Hong Leong Investment Bank Research (HLIB) meanwhile expects the acquisition to lift Sunway’s earnings per share by 17.8% on a pro forma basis for the financial year ending Dec 31, 2026 (FY2026), excluding synergies, supported by Sunway’s higher valuation multiple and IJM’s sizeable construction and infrastructure assets.

In a separate note, CIMB Securities said the transaction is positive for Sunway, highlighting diversification into infrastructure assets such as toll roads and ports, and operational synergies across property and construction. It said it sees the deal only being marginally earnings-accretive for Sunway under both minimum and full acceptance scenarios.

However, it noted that the RM3.15 offer price represents a 12.5% discount to its target price of RM3.60 for IJM.

Meanwhile, MBSB Research said the acquisition would modestly improve earnings by about 1% post-consolidation while lowering net gearing to around 0.5 times due to the enlarged equity base. 

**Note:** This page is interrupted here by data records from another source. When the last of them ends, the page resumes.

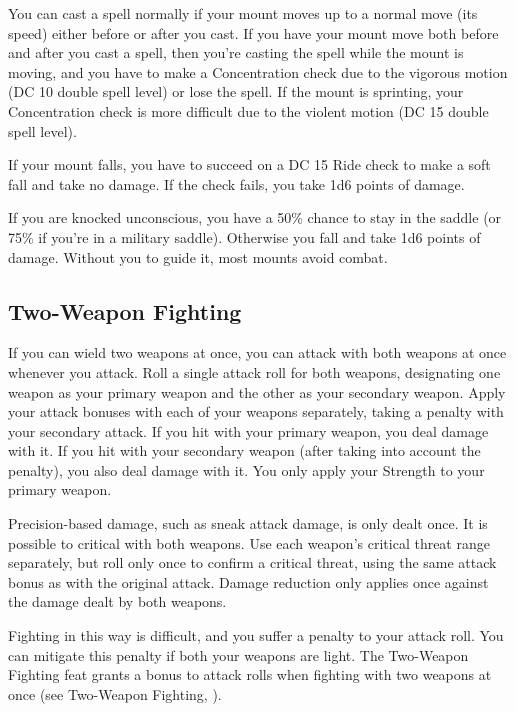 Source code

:  You can cast a spell normally if your mount moves up to a normal move (its speed) either before or after you cast. If you have your mount move both before and after you cast a spell, then you're casting the spell while the mount is moving, and you have to make a Concentration check due to the vigorous motion (DC 10 \add double spell level) or lose the spell. If the mount is sprinting, your Concentration check is more difficult due to the violent motion (DC 15 \add double spell level).

 If your mount falls, you have to succeed on a DC 15 Ride check to make a soft fall and take no damage. If the check fails, you take 1d6 points of damage.

 If you are knocked unconscious, you have a 50\% chance to stay in the saddle (or 75\% if you're in a military saddle). Otherwise you fall and take 1d6 points of damage. Without you to guide it, most mounts avoid combat.

\subsection{Two-Weapon Fighting}\label{Two-Weapon Fighting}
If you can wield two weapons at once, you can attack with both weapons at once whenever you attack. Roll a single attack roll for both weapons, designating one weapon as your primary weapon and the other as your secondary weapon. Apply your attack bonuses with each of your weapons separately, taking a  penalty with your secondary attack. If you hit with your primary weapon, you deal damage with it. If you hit with your secondary weapon (after taking into account the  penalty), you also deal damage with it. You only apply your Strength to your primary weapon.

\par Precision-based damage, such as sneak attack damage, is only dealt once. It is possible to critical with both weapons. Use each weapon's critical threat range separately, but roll only once to confirm a critical threat, using the same attack bonus as with the original attack. Damage reduction only applies once against the damage dealt by both weapons.

\par Fighting in this way is difficult, and you suffer a  penalty to your attack roll. You can mitigate this penalty if both your weapons are light. The Two-Weapon Fighting feat grants a  bonus to attack rolls when fighting with two weapons at once (see Two-Weapon Fighting, ).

RHB Investment Bank highlighted that the enlarged group would gain scale, deeper infrastructure exposure, and stronger execution, making Sunway a more diversified play on domestic growth over the medium to long term.

It added that Sunway will have one less major rival in the construction industry, positioning its subsidiary Sunway Construction Group Bhd (KL:SUNCON) to be in a stronger position when bidding for new jobs.

In contrast, Kenanga Research said the RM3.15-per-share offer could be a hurdle, as IJM shareholders may be inclined to reject it. The price is 7% below its target price for IJM of RM3.40 and may not fully reflect the value of its infrastructure assets and earnings potential.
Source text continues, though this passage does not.